# WHAT YOU ARE ASKED TO DO
For every line in the entries that contains "Assignment", show the whole line.
———
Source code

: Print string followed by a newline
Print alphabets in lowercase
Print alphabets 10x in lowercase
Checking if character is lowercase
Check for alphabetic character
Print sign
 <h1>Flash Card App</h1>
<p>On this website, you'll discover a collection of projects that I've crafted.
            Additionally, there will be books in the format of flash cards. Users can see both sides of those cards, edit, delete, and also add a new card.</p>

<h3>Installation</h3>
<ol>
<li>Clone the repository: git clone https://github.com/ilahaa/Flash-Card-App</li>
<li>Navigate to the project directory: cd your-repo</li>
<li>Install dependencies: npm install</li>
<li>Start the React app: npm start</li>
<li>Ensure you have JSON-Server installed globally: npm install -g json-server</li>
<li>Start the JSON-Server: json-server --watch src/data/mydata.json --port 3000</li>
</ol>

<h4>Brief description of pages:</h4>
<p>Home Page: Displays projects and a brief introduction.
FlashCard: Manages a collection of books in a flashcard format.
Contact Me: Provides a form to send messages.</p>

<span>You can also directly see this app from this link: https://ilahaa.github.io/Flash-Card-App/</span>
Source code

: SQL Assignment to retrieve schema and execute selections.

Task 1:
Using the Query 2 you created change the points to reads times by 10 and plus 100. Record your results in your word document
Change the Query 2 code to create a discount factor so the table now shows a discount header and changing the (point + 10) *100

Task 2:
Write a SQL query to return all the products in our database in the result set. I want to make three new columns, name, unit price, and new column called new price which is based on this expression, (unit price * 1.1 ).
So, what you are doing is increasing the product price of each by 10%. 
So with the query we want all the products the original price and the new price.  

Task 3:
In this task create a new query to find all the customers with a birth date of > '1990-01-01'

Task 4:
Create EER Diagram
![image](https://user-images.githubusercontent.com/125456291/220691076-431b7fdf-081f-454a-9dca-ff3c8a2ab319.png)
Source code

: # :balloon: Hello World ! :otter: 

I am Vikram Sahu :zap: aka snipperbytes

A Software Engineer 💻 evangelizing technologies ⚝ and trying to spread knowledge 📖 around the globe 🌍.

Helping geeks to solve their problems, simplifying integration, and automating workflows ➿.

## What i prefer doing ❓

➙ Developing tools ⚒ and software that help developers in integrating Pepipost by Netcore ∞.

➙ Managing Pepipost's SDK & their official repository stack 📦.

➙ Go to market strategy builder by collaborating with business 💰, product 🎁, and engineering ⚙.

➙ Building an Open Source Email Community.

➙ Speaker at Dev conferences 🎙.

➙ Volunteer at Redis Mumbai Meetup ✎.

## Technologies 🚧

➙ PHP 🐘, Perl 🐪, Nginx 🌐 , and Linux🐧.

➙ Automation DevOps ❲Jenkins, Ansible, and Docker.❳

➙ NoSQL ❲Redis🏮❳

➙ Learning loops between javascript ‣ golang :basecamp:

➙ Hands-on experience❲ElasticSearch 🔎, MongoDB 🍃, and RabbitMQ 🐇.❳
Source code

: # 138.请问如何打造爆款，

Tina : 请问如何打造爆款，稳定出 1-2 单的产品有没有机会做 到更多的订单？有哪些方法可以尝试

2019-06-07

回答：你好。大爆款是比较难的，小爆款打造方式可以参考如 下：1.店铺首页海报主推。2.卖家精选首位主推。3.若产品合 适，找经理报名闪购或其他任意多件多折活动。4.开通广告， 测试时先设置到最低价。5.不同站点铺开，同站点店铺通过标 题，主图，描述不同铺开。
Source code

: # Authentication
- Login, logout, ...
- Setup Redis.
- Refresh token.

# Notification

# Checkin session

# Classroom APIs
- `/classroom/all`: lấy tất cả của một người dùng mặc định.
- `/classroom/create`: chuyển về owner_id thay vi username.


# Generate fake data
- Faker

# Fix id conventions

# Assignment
———
# TASK RESPONSE
: SQL Assignment to retrieve schema and execute selections.
# Assignment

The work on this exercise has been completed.